It's easy the day before Thanksgiving to forgive national news channels for doing what they're increasingly doing anyway--turning into local news writ large. So, CNN and Fox both spray the screen with live feeds of--traffic from around the country. Looks like Dallas is jamming up a little bit there. Smooth flow in LA. It's major-league jive, because these live shots are snapshots of one particular stretch of one particular road: it's a way of touching a base--look how we cover your world!--without telling people anything useful.

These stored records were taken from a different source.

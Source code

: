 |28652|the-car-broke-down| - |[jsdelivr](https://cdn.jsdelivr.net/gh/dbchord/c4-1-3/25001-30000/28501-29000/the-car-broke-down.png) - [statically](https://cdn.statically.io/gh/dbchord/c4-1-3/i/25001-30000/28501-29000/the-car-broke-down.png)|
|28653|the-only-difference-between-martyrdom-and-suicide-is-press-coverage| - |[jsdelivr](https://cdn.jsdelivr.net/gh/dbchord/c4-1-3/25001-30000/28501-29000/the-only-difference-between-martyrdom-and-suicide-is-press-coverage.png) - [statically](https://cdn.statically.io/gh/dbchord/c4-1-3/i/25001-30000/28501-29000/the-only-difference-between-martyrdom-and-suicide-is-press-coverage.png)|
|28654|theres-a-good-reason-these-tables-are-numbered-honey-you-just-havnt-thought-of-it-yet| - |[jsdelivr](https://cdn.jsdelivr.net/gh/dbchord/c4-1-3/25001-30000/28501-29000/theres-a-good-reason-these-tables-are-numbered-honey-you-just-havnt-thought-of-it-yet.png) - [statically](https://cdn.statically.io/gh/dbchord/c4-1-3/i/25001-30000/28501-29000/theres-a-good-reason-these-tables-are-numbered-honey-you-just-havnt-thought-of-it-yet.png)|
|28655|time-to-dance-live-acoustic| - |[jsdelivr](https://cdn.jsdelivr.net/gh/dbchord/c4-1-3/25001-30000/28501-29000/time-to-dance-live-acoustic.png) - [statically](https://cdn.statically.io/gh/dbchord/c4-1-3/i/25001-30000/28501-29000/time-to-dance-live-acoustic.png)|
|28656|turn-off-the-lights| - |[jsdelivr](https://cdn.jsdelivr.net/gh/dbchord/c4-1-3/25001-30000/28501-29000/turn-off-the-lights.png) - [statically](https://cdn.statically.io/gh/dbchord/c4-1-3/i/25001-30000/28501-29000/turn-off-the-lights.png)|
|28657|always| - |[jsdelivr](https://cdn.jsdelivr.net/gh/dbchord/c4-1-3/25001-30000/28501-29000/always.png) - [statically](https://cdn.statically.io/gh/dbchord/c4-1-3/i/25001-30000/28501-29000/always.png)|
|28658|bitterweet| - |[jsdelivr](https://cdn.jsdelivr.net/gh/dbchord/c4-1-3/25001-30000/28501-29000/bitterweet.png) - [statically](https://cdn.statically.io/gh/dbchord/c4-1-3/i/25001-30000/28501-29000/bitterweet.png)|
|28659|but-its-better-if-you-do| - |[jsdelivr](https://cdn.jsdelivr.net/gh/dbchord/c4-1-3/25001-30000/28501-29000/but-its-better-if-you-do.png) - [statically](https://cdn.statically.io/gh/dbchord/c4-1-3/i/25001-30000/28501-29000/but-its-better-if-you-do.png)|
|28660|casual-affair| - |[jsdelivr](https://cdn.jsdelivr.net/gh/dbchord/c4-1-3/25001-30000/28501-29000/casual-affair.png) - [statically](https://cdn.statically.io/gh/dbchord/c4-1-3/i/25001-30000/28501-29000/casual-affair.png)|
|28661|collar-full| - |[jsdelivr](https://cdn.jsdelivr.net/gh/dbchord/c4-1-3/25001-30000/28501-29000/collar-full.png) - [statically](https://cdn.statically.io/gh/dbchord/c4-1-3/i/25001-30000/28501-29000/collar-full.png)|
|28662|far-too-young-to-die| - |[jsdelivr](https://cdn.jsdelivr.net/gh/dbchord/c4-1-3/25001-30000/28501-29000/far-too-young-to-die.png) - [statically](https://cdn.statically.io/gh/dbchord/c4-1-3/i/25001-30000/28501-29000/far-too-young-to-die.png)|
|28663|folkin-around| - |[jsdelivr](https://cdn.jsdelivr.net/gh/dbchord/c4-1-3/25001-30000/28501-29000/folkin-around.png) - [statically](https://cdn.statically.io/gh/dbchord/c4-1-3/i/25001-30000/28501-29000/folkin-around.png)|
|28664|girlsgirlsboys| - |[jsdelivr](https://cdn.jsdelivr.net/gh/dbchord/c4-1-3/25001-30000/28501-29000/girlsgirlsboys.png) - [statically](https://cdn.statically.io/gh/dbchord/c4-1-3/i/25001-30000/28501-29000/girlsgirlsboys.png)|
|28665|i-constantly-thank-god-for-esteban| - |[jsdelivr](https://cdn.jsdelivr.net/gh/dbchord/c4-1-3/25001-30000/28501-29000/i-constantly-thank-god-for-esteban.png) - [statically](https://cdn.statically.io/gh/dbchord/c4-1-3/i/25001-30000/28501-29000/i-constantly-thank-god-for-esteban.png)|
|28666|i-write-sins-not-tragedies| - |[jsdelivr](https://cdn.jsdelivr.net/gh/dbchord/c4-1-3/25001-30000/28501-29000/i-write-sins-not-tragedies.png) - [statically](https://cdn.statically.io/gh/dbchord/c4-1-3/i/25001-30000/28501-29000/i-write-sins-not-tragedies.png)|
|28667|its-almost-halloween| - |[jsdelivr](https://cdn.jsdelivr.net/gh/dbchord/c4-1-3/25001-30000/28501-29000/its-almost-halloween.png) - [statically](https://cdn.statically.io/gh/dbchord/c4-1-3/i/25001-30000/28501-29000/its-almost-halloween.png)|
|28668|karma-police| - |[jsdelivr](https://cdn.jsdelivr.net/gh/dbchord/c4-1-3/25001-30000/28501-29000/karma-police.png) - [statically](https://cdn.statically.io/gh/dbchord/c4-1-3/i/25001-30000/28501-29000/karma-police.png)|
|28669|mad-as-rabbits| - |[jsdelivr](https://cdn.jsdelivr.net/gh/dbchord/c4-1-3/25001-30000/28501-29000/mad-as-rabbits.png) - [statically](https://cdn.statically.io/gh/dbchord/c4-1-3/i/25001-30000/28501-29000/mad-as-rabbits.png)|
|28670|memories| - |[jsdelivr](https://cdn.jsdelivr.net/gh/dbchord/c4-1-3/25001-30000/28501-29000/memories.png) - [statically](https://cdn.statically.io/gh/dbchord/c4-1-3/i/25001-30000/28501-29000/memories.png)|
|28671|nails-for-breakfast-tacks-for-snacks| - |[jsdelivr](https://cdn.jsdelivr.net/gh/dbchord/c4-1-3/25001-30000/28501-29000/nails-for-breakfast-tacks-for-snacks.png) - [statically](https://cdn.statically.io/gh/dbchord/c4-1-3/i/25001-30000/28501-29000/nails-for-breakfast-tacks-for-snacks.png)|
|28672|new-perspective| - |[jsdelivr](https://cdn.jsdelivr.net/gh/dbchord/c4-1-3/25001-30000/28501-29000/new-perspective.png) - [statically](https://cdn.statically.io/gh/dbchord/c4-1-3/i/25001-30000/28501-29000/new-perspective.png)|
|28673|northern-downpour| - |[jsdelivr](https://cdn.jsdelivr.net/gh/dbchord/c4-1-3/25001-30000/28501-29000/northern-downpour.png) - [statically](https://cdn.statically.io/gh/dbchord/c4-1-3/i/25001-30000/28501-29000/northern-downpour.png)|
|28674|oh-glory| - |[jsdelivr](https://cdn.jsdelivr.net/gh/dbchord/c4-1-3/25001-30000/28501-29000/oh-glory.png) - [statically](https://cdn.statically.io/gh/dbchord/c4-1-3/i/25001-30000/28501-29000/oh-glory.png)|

But it's a little harder to forgive CNN totally ignoring one of the day's major stories, invisible on either the network or CNN.com--Murray Waas' piece in the National Journal on the contents of the President's Daily intel Brief for Sept. 21, 2001. This is the first time the President was briefed, post 9/11, on the question of links between Al Qaeda and the Iraqi government, and the briefing indicated that:
the U.S. intelligence community had no evidence linking the Iraqi regime of Saddam Hussein to the attacks and that there was scant credible evidence that Iraq had any significant collaborative ties with Al Qaeda, according to government records and current and former officials with firsthand knowledge of the matter.
That damn CIA, they got something right. This is the same brief that was denied to the Senate Intelligence Commitee--hey, doesn't Congress get the same intel the President does?--and the 9/11 Commission.
Waas'piece also contains major new details about the work of Doug Feith's Office of Special Plans in creating an alternate intel stream for the true believers, including this note scribbled by Vice President Cheney at the bottom of one of the OSP briefing papers:
"This is very good indeed … Encouraging … Not like the crap we are all so used to getting out of CIA."
MSNBC has had this story on their air. What's CNN's excuse? Oh, that's right, traffic.